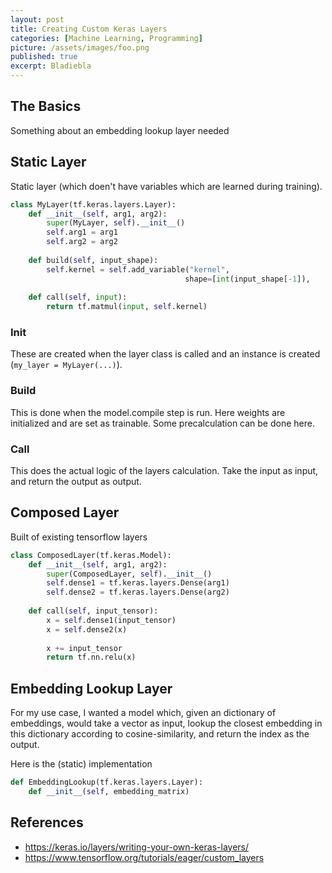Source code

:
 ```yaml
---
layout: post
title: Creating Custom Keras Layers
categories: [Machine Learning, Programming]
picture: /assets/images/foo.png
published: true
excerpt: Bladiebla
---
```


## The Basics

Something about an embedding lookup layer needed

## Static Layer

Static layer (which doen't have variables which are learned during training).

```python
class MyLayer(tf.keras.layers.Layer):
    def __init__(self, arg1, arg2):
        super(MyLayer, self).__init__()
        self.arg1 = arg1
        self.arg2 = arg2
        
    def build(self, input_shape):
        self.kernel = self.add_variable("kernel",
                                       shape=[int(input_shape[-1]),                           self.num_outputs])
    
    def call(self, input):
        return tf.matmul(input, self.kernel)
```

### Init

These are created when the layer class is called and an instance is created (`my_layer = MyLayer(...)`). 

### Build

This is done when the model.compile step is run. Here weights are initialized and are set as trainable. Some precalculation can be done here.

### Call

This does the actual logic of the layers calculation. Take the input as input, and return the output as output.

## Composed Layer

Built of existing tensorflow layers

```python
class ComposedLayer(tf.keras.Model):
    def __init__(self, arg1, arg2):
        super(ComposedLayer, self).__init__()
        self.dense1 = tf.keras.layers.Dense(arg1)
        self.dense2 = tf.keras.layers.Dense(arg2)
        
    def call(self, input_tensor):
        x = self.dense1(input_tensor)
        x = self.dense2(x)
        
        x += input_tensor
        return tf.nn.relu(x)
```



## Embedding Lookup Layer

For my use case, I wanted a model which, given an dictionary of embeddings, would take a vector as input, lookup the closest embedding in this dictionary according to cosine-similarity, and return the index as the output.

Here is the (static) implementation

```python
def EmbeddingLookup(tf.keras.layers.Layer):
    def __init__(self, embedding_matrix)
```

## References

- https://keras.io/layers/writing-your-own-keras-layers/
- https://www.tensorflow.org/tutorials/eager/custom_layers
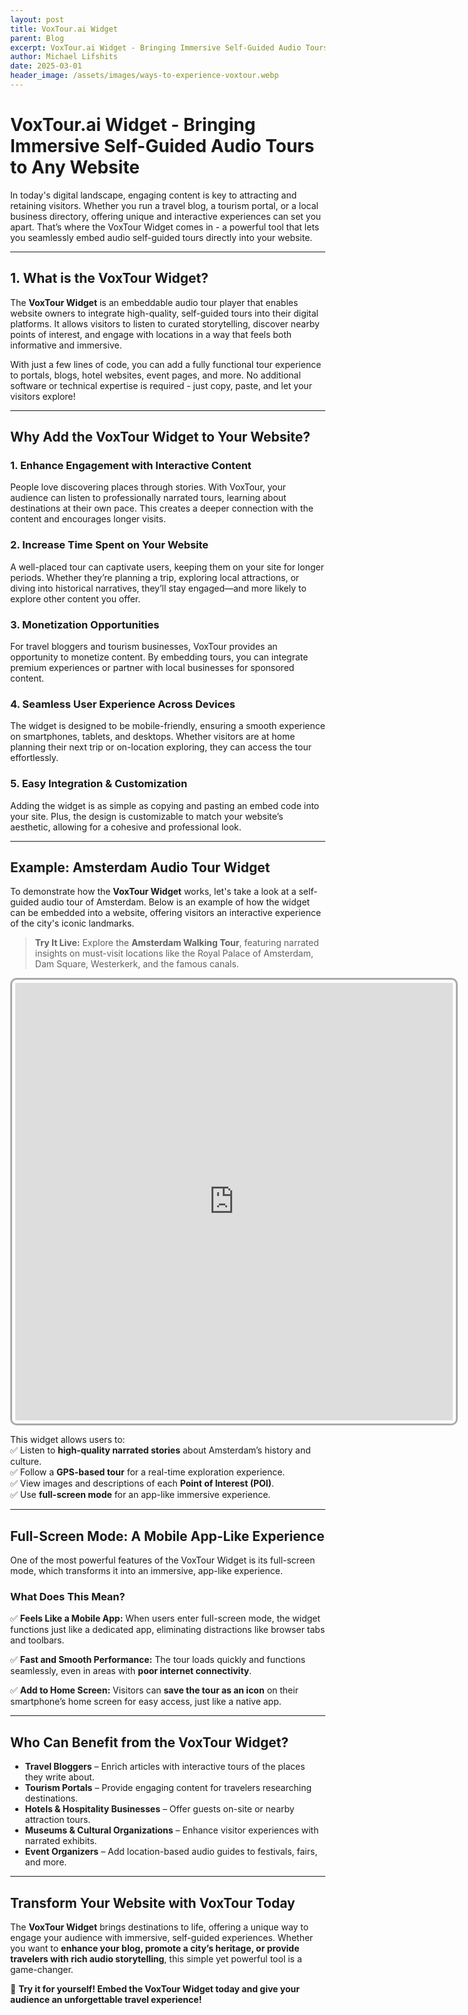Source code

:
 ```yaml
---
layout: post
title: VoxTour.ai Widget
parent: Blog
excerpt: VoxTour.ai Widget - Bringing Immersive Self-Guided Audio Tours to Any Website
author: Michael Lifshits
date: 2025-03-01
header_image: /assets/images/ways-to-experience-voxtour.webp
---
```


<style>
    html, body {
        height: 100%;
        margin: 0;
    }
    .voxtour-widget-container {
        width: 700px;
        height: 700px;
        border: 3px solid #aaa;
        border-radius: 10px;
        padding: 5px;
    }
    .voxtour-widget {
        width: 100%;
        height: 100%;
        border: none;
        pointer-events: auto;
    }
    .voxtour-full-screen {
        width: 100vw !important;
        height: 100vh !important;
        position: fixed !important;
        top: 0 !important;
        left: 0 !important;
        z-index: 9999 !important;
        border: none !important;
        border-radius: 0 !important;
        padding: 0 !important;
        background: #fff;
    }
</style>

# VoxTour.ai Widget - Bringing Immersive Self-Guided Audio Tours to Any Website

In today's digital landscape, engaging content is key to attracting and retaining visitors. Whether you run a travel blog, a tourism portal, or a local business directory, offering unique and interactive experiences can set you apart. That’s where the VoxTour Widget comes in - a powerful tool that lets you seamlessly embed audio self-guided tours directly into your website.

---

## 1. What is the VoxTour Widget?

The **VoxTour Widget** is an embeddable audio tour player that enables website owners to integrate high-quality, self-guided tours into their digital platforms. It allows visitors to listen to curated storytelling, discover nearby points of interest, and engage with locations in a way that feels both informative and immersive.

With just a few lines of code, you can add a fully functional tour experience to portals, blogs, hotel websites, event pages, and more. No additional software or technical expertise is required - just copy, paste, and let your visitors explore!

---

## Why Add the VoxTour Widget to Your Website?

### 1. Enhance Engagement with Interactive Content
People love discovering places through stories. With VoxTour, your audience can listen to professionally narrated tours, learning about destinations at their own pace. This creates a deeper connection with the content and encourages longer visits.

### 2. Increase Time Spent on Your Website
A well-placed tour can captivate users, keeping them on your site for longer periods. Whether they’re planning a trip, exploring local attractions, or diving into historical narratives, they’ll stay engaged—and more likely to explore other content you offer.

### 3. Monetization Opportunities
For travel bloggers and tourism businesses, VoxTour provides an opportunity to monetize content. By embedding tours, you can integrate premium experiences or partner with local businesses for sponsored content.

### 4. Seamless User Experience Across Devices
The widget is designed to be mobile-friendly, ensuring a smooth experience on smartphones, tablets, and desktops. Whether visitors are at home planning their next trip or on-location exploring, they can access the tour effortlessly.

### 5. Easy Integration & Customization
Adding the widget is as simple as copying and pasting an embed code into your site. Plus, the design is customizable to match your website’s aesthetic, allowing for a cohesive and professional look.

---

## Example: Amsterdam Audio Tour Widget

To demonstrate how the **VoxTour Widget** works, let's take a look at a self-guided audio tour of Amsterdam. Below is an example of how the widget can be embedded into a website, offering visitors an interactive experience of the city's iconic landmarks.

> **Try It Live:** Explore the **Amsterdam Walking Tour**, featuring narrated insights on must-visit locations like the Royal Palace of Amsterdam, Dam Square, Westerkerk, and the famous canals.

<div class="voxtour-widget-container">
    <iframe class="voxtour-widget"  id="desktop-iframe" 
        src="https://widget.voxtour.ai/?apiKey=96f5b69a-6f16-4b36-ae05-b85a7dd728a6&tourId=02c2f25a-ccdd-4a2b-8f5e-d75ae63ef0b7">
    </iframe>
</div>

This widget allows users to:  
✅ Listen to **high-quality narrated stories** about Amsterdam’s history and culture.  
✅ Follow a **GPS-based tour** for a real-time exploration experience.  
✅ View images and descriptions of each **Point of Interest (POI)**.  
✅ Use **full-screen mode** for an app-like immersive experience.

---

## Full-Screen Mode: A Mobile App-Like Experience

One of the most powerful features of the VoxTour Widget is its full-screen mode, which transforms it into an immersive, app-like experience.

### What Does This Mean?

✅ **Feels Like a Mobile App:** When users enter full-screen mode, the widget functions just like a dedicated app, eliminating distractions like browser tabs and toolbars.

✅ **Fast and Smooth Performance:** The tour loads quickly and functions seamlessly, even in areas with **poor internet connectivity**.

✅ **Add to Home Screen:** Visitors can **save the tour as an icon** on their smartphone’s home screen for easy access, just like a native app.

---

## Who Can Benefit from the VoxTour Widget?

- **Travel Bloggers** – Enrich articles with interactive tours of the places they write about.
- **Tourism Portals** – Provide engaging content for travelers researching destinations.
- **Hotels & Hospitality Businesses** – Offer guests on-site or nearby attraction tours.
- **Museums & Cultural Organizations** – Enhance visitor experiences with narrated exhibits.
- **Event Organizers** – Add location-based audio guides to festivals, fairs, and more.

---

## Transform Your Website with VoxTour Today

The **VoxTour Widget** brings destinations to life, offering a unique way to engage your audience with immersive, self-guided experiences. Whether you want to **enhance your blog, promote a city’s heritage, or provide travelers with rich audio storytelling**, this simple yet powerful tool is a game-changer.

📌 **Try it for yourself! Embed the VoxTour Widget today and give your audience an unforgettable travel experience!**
----
== Assignment ==
Copy every line of the data word for word, omitting the images.

== Answer section ==
Source code

:
 ```yaml
---
layout: post
title: Creating Custom Keras Layers
categories: [Machine Learning, Programming]
picture: /assets/images/foo.png
published: true
excerpt: Bladiebla
---
```


## The Basics

Something about an embedding lookup layer needed

## Static Layer

Static layer (which doen't have variables which are learned during training).

```python
class MyLayer(tf.keras.layers.Layer):
    def __init__(self, arg1, arg2):
        super(MyLayer, self).__init__()
        self.arg1 = arg1
        self.arg2 = arg2
        
    def build(self, input_shape):
        self.kernel = self.add_variable("kernel",
                                       shape=[int(input_shape[-1]),                           self.num_outputs])
    
    def call(self, input):
        return tf.matmul(input, self.kernel)
```

### Init

These are created when the layer class is called and an instance is created (`my_layer = MyLayer(...)`). 

### Build

This is done when the model.compile step is run. Here weights are initialized and are set as trainable. Some precalculation can be done here.

### Call

This does the actual logic of the layers calculation. Take the input as input, and return the output as output.

## Composed Layer

Built of existing tensorflow layers

```python
class ComposedLayer(tf.keras.Model):
    def __init__(self, arg1, arg2):
        super(ComposedLayer, self).__init__()
        self.dense1 = tf.keras.layers.Dense(arg1)
        self.dense2 = tf.keras.layers.Dense(arg2)
        
    def call(self, input_tensor):
        x = self.dense1(input_tensor)
        x = self.dense2(x)
        
        x += input_tensor
        return tf.nn.relu(x)
```



## Embedding Lookup Layer

For my use case, I wanted a model which, given an dictionary of embeddings, would take a vector as input, lookup the closest embedding in this dictionary according to cosine-similarity, and return the index as the output.

Here is the (static) implementation

```python
def EmbeddingLookup(tf.keras.layers.Layer):
    def __init__(self, embedding_matrix)
```

## References

- https://keras.io/layers/writing-your-own-keras-layers/
- https://www.tensorflow.org/tutorials/eager/custom_layers
Source code

:
 ```yaml
---
layout: post
title: VoxTour.ai Widget
parent: Blog
excerpt: VoxTour.ai Widget - Bringing Immersive Self-Guided Audio Tours to Any Website
author: Michael Lifshits
date: 2025-03-01
header_image: /assets/images/ways-to-experience-voxtour.webp
---
```


<style>
    html, body {
        height: 100%;
        margin: 0;
    }
    .voxtour-widget-container {
        width: 700px;
        height: 700px;
        border: 3px solid #aaa;
        border-radius: 10px;
        padding: 5px;
    }
    .voxtour-widget {
        width: 100%;
        height: 100%;
        border: none;
        pointer-events: auto;
    }
    .voxtour-full-screen {
        width: 100vw !important;
        height: 100vh !important;
        position: fixed !important;
        top: 0 !important;
        left: 0 !important;
        z-index: 9999 !important;
        border: none !important;
        border-radius: 0 !important;
        padding: 0 !important;
        background: #fff;
    }
</style>

# VoxTour.ai Widget - Bringing Immersive Self-Guided Audio Tours to Any Website

In today's digital landscape, engaging content is key to attracting and retaining visitors. Whether you run a travel blog, a tourism portal, or a local business directory, offering unique and interactive experiences can set you apart. That’s where the VoxTour Widget comes in - a powerful tool that lets you seamlessly embed audio self-guided tours directly into your website.

---

## 1. What is the VoxTour Widget?

The **VoxTour Widget** is an embeddable audio tour player that enables website owners to integrate high-quality, self-guided tours into their digital platforms. It allows visitors to listen to curated storytelling, discover nearby points of interest, and engage with locations in a way that feels both informative and immersive.

With just a few lines of code, you can add a fully functional tour experience to portals, blogs, hotel websites, event pages, and more. No additional software or technical expertise is required - just copy, paste, and let your visitors explore!

---

## Why Add the VoxTour Widget to Your Website?

### 1. Enhance Engagement with Interactive Content
People love discovering places through stories. With VoxTour, your audience can listen to professionally narrated tours, learning about destinations at their own pace. This creates a deeper connection with the content and encourages longer visits.

### 2. Increase Time Spent on Your Website
A well-placed tour can captivate users, keeping them on your site for longer periods. Whether they’re planning a trip, exploring local attractions, or diving into historical narratives, they’ll stay engaged—and more likely to explore other content you offer.

### 3. Monetization Opportunities
For travel bloggers and tourism businesses, VoxTour provides an opportunity to monetize content. By embedding tours, you can integrate premium experiences or partner with local businesses for sponsored content.

### 4. Seamless User Experience Across Devices
The widget is designed to be mobile-friendly, ensuring a smooth experience on smartphones, tablets, and desktops. Whether visitors are at home planning their next trip or on-location exploring, they can access the tour effortlessly.

### 5. Easy Integration & Customization
Adding the widget is as simple as copying and pasting an embed code into your site. Plus, the design is customizable to match your website’s aesthetic, allowing for a cohesive and professional look.

---

## Example: Amsterdam Audio Tour Widget

To demonstrate how the **VoxTour Widget** works, let's take a look at a self-guided audio tour of Amsterdam. Below is an example of how the widget can be embedded into a website, offering visitors an interactive experience of the city's iconic landmarks.

> **Try It Live:** Explore the **Amsterdam Walking Tour**, featuring narrated insights on must-visit locations like the Royal Palace of Amsterdam, Dam Square, Westerkerk, and the famous canals.

<div class="voxtour-widget-container">
    <iframe class="voxtour-widget"  id="desktop-iframe" 
        src="https://widget.voxtour.ai/?apiKey=96f5b69a-6f16-4b36-ae05-b85a7dd728a6&tourId=02c2f25a-ccdd-4a2b-8f5e-d75ae63ef0b7">
    </iframe>
</div>

This widget allows users to:  
✅ Listen to **high-quality narrated stories** about Amsterdam’s history and culture.  
✅ Follow a **GPS-based tour** for a real-time exploration experience.  
✅ View images and descriptions of each **Point of Interest (POI)**.  
✅ Use **full-screen mode** for an app-like immersive experience.

---

## Full-Screen Mode: A Mobile App-Like Experience

One of the most powerful features of the VoxTour Widget is its full-screen mode, which transforms it into an immersive, app-like experience.

### What Does This Mean?

✅ **Feels Like a Mobile App:** When users enter full-screen mode, the widget functions just like a dedicated app, eliminating distractions like browser tabs and toolbars.

✅ **Fast and Smooth Performance:** The tour loads quickly and functions seamlessly, even in areas with **poor internet connectivity**.

✅ **Add to Home Screen:** Visitors can **save the tour as an icon** on their smartphone’s home screen for easy access, just like a native app.

---

## Who Can Benefit from the VoxTour Widget?

- **Travel Bloggers** – Enrich articles with interactive tours of the places they write about.
- **Tourism Portals** – Provide engaging content for travelers researching destinations.
- **Hotels & Hospitality Businesses** – Offer guests on-site or nearby attraction tours.
- **Museums & Cultural Organizations** – Enhance visitor experiences with narrated exhibits.
- **Event Organizers** – Add location-based audio guides to festivals, fairs, and more.

---

## Transform Your Website with VoxTour Today

The **VoxTour Widget** brings destinations to life, offering a unique way to engage your audience with immersive, self-guided experiences. Whether you want to **enhance your blog, promote a city’s heritage, or provide travelers with rich audio storytelling**, this simple yet powerful tool is a game-changer.

📌 **Try it for yourself! Embed the VoxTour Widget today and give your audience an unforgettable travel experience!**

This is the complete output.